BEGIN Exercise input

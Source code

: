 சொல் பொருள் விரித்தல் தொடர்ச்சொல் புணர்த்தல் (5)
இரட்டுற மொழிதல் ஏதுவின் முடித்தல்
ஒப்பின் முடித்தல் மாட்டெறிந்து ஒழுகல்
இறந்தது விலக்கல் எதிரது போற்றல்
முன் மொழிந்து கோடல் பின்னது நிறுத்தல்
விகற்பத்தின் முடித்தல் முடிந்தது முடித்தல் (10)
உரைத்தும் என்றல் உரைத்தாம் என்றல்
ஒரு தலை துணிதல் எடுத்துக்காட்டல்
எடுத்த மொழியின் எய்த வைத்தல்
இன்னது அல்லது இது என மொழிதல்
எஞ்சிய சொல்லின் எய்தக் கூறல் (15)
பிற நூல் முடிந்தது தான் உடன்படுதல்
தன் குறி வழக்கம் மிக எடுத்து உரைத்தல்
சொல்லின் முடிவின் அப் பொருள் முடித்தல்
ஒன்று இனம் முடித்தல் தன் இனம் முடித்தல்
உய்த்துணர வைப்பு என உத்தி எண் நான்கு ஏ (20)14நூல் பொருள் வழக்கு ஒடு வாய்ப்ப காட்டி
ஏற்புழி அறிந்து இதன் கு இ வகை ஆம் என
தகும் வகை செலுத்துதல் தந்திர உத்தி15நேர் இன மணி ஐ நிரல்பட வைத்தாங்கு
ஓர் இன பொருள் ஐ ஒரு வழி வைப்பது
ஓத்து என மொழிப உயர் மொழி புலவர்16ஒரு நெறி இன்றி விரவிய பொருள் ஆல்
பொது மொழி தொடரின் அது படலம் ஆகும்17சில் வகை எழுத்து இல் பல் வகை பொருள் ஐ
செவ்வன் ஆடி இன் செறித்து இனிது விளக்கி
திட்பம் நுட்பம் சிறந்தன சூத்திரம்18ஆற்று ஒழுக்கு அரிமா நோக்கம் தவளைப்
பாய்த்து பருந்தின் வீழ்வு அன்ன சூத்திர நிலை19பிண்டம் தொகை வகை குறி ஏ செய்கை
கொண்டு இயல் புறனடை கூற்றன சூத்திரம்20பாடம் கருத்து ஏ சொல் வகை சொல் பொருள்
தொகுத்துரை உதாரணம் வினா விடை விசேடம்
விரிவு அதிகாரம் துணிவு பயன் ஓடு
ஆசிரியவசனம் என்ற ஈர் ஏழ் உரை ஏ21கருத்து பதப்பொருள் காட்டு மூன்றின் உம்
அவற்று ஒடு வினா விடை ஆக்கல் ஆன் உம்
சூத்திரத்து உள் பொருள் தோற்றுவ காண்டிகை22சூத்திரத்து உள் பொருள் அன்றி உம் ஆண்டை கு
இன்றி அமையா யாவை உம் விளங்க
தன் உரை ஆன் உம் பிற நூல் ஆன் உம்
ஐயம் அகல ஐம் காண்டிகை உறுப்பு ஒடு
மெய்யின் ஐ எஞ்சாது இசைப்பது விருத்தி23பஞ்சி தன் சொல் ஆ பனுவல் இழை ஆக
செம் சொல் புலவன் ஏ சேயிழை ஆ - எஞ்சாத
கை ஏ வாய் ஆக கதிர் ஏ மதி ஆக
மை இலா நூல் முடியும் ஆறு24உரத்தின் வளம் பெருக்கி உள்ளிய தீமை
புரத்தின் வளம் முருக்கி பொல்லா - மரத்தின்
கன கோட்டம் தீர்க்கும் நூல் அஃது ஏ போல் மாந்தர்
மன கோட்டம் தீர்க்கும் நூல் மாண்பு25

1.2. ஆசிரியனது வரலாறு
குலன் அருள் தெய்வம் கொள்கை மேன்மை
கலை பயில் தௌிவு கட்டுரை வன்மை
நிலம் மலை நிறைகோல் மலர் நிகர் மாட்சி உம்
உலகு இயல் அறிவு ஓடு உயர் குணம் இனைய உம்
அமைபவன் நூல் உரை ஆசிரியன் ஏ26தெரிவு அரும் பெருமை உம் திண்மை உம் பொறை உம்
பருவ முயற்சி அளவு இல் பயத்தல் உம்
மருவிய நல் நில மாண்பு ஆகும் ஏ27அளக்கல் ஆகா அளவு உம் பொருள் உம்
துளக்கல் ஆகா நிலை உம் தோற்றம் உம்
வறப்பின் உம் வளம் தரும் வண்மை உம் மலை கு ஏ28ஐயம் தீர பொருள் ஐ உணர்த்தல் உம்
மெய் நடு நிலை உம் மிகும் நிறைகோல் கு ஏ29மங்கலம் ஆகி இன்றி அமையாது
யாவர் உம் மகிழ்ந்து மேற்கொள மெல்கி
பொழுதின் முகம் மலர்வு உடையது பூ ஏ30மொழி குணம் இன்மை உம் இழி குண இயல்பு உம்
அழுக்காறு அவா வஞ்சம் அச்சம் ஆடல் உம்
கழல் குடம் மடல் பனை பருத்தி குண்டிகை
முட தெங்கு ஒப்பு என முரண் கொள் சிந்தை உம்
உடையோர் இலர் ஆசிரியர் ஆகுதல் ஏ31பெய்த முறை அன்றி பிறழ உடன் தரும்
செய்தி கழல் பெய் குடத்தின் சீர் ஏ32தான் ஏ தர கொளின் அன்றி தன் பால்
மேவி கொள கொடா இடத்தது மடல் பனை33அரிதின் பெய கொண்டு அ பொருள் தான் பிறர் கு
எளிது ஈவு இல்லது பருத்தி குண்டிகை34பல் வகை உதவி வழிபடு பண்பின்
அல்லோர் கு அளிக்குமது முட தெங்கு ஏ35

END Exercise input
BEGIN Exercise input

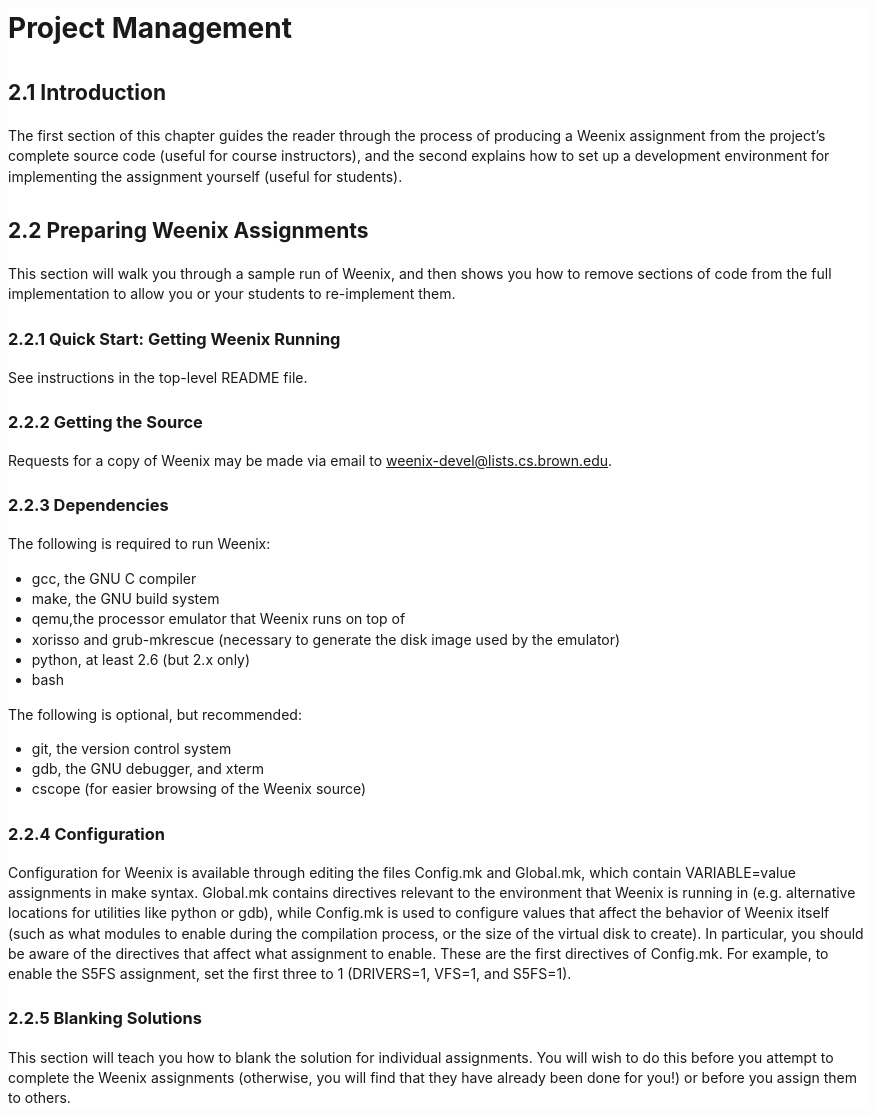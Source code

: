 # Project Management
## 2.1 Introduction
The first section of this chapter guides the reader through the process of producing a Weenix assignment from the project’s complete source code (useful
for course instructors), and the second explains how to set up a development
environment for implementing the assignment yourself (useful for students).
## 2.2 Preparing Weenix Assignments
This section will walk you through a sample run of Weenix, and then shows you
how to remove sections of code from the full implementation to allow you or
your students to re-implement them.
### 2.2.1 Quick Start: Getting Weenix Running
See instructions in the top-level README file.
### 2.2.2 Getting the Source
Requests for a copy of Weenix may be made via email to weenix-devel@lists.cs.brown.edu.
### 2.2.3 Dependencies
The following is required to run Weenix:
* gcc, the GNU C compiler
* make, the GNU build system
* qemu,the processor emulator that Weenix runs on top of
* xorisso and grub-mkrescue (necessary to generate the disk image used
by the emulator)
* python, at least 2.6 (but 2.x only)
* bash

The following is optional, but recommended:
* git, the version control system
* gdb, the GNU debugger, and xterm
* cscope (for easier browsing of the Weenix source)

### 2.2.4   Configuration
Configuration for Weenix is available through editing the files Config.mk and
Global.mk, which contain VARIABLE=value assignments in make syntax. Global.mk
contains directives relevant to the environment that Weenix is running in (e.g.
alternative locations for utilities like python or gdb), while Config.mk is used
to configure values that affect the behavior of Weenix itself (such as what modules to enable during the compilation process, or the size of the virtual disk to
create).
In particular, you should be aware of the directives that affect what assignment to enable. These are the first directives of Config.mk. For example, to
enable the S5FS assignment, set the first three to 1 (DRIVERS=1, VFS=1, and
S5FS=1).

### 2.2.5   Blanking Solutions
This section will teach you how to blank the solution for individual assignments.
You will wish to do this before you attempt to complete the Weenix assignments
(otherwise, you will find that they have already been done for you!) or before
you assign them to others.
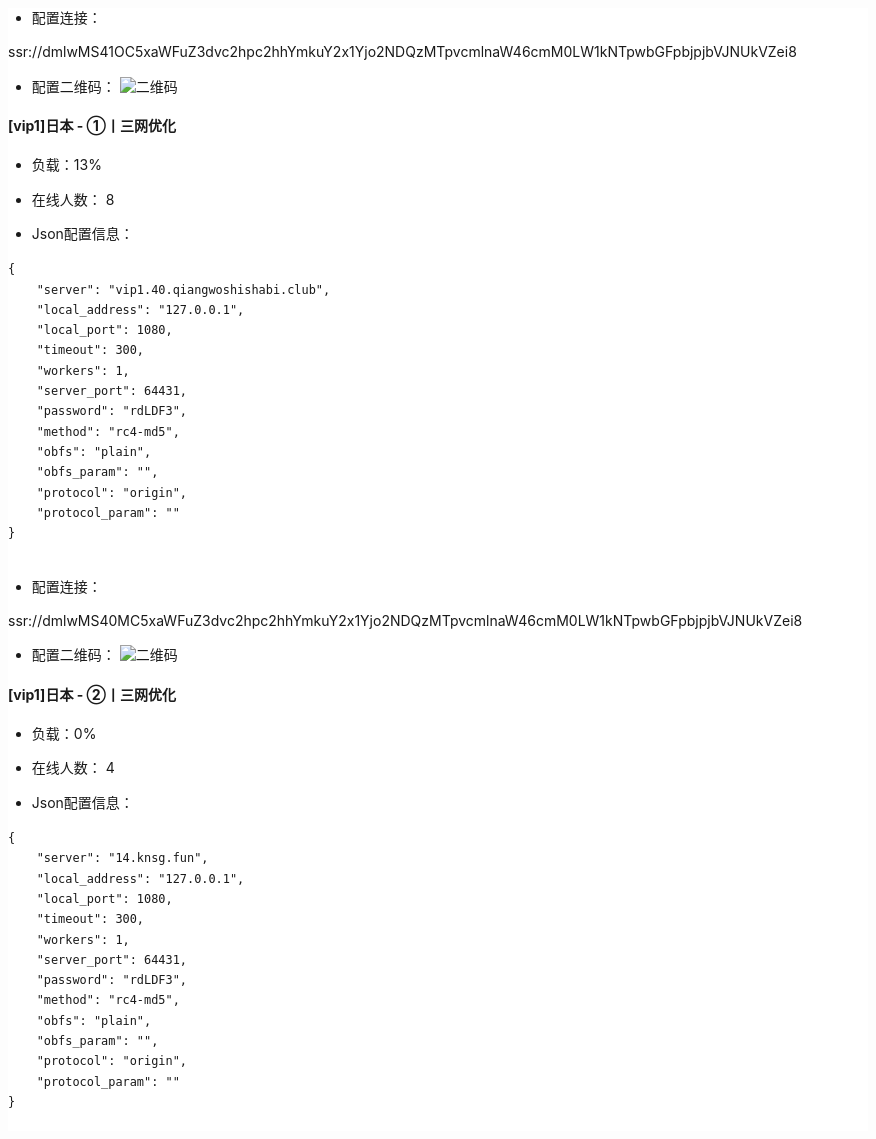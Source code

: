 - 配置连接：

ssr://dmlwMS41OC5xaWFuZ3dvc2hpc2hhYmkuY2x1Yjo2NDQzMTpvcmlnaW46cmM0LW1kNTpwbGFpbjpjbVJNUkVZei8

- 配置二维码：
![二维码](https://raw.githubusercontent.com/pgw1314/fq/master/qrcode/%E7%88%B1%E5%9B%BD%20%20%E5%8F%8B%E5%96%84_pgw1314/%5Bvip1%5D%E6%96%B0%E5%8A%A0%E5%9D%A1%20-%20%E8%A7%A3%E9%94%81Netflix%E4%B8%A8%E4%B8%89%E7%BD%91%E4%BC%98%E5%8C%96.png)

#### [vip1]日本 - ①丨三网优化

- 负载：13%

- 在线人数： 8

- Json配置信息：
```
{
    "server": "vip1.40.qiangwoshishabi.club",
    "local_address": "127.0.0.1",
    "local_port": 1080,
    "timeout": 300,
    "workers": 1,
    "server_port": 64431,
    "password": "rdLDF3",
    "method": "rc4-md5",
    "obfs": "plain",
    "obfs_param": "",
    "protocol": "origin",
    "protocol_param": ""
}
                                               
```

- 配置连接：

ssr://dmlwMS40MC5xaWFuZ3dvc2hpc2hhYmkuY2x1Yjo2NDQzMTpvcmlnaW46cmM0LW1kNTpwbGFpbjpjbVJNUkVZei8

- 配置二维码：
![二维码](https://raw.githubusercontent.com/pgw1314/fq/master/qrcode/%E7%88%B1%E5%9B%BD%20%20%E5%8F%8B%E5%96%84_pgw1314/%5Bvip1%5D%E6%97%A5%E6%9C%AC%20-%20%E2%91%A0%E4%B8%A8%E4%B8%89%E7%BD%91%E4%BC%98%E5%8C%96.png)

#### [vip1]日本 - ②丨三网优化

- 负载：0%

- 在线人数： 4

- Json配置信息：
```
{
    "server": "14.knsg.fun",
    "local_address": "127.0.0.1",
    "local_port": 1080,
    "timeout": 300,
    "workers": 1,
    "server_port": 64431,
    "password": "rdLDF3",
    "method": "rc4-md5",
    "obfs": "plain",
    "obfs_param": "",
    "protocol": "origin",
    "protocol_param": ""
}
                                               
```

END Exercise input

## Your objective
Above are the records. Copy the lines beginning at the one that has "The following is optional, but" and ending with the one that has "Global.mk, which contain", unchanged.

## Answer section
The following is optional, but recommended:
* git, the version control system
* gdb, the GNU debugger, and xterm
* cscope (for easier browsing of the Weenix source)

### 2.2.4   Configuration
Configuration for Weenix is available through editing the files Config.mk and
Global.mk, which contain VARIABLE=value assignments in make syntax. Global.mk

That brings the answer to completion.